● Task requirements: Look through the material below and copy every line containing the word "been".

Start of Records shown

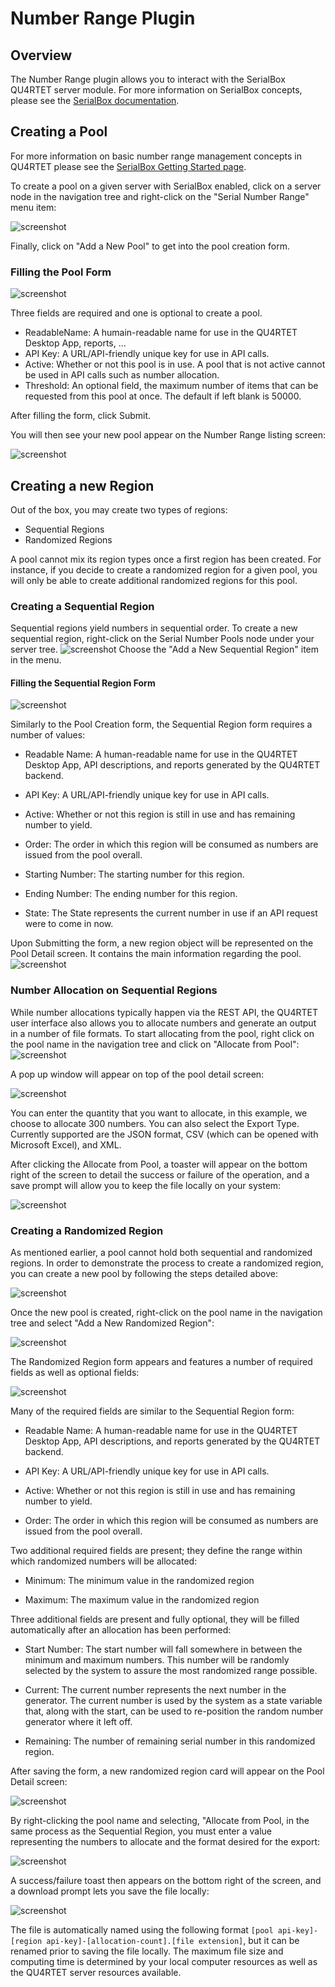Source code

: # Number Range Plugin

## Overview

The Number Range plugin allows you to interact with the SerialBox QU4RTET server module. For more information on SerialBox concepts, please see the [SerialBox documentation](https://serial-lab.gitlab.io/serialbox/index.html).

## Creating a Pool

For more information on basic number range management concepts in QU4RTET please see the [SerialBox Getting Started page](https://serial-lab.gitlab.io/serialbox/basic_concepts/index.html).

To create a pool on a given server with SerialBox enabled, click on a server node in the navigation tree and right-click on the "Serial Number Range" menu item:

![screenshot](./screenshots/number-range/1.png)

Finally, click on "Add a New Pool" to get into the pool creation form.

### Filling the Pool Form

![screenshot](./screenshots/number-range/2.png)

Three fields are required and one is optional to create a pool.

* ReadableName: A humain-readable name for use in the QU4RTET Desktop App, reports, ...
* API Key: A URL/API-friendly unique key for use in API calls.
* Active: Whether or not this pool is in use. A pool that is not active cannot be used in API calls such as number allocation.
* Threshold: An optional field, the maximum number of items that can be requested from this pool at once. The default if left blank is 50000.

After filling the form, click Submit.

You will then see your new pool appear on the Number Range listing screen:

![screenshot](./screenshots/number-range/3.png)

## Creating a new Region

Out of the box, you may create two types of regions:

* Sequential Regions
* Randomized Regions

A pool cannot mix its region types once a first region has been created. For instance, if you decide to create a randomized region for a given pool, you will only be able to create additional randomized regions for this pool.

### Creating a Sequential Region

Sequential regions yield numbers in sequential order. To create a new sequential region, right-click on the Serial Number Pools node under your server tree.
![screenshot](./screenshots/number-range/5.png)
Choose the "Add a New Sequential Region" item in the menu.

#### Filling the Sequential Region Form

![screenshot](./screenshots/number-range/6.png)

Similarly to the Pool Creation form, the Sequential Region form requires a number of values:

* Readable Name: A human-readable name for use in the QU4RTET Desktop App, API descriptions, and reports generated by the QU4RTET backend.

* API Key: A URL/API-friendly unique key for use in API calls.

* Active: Whether or not this region is still in use and has remaining number to yield.

* Order: The order in which this region will be consumed as numbers are issued from the pool overall.

* Starting Number: The starting number for this region.

* Ending Number: The ending number for this region.

* State: The State represents the current number in use if an API request were to come in now.

Upon Submitting the form, a new region object will be represented on the Pool Detail screen. It contains the main information regarding the pool.
![screenshot](./screenshots/number-range/7.png)

### Number Allocation on Sequential Regions

While number allocations typically happen via the REST API, the QU4RTET user interface also allows you to allocate numbers and generate an output in a number of file formats.
To start allocating from the pool, right click on the pool name in the navigation tree and click on "Allocate from Pool":
![screenshot](./screenshots/number-range/8.png)

A pop up window will appear on top of the pool detail screen:

![screenshot](./screenshots/number-range/9.png)

You can enter the quantity that you want to allocate, in this example, we choose to allocate 300 numbers. You can also select the Export Type. Currently supported are the JSON format, CSV (which can be opened with Microsoft Excel), and XML.

After clicking the Allocate from Pool, a toaster will appear on the bottom right of the screen to detail the success or failure of the operation, and a save prompt will allow you to keep the file locally on your system:

![screenshot](./screenshots/number-range/10.png)

### Creating a Randomized Region

As mentioned earlier, a pool cannot hold both sequential and randomized regions. In order to demonstrate the process to create a randomized region, you can create a new pool by following the steps detailed above:

![screenshot](./screenshots/number-range/11.png)

Once the new pool is created, right-click on the pool name in the navigation tree and select "Add a New Randomized Region":

![screenshot](./screenshots/number-range/12.png)

The Randomized Region form appears and features a number of required fields as well as optional fields:

![screenshot](./screenshots/number-range/13.png)

Many of the required fields are similar to the Sequential Region form:

* Readable Name: A human-readable name for use in the QU4RTET Desktop App, API descriptions, and reports generated by the QU4RTET backend.

* API Key: A URL/API-friendly unique key for use in API calls.

* Active: Whether or not this region is still in use and has remaining number to yield.

* Order: The order in which this region will be consumed as numbers are issued from the pool overall.

Two additional required fields are present; they define the range within which randomized numbers will be allocated:

* Minimum: The minimum value in the randomized region

* Maximum: The maximum value in the randomized region

Three additional fields are present and fully optional, they will be filled automatically after an allocation has been performed:

* Start Number: The start number will fall somewhere in between the minimum and maximum numbers. This number will be randomly selected by the system to assure the most randomized range possible.

* Current: The current number represents the next number in the generator. The current number is used by the system as a state variable that, along with the start, can be used to re-position the random number generator where it left off.

* Remaining: The number of remaining serial number in this randomized region.

After saving the form, a new randomized region card will appear on the Pool Detail screen:

![screenshot](./screenshots/number-range/15.png)

By right-clicking the pool name and selecting, "Allocate from Pool, in the same process as the Sequential Region, you must enter a value representing the numbers to allocate and the format desired for the export:

![screenshot](./screenshots/number-range/16.png)

A success/failure toast then appears on the bottom right of the screen, and a download prompt lets you save the file locally:

![screenshot](./screenshots/number-range/17.png)

The file is automatically named using the following format `[pool api-key]-[region api-key]-[allocation-count].[file extension]`, but it can be renamed prior to saving the file locally. The maximum file size and computing time is determined by your local computer resources as well as the QU4RTET server resources available.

End of Records shown

● Answer:
A pool cannot mix its region types once a first region has been created. For instance, if you decide to create a randomized region for a given pool, you will only be able to create additional randomized regions for this pool.
Three additional fields are present and fully optional, they will be filled automatically after an allocation has been performed:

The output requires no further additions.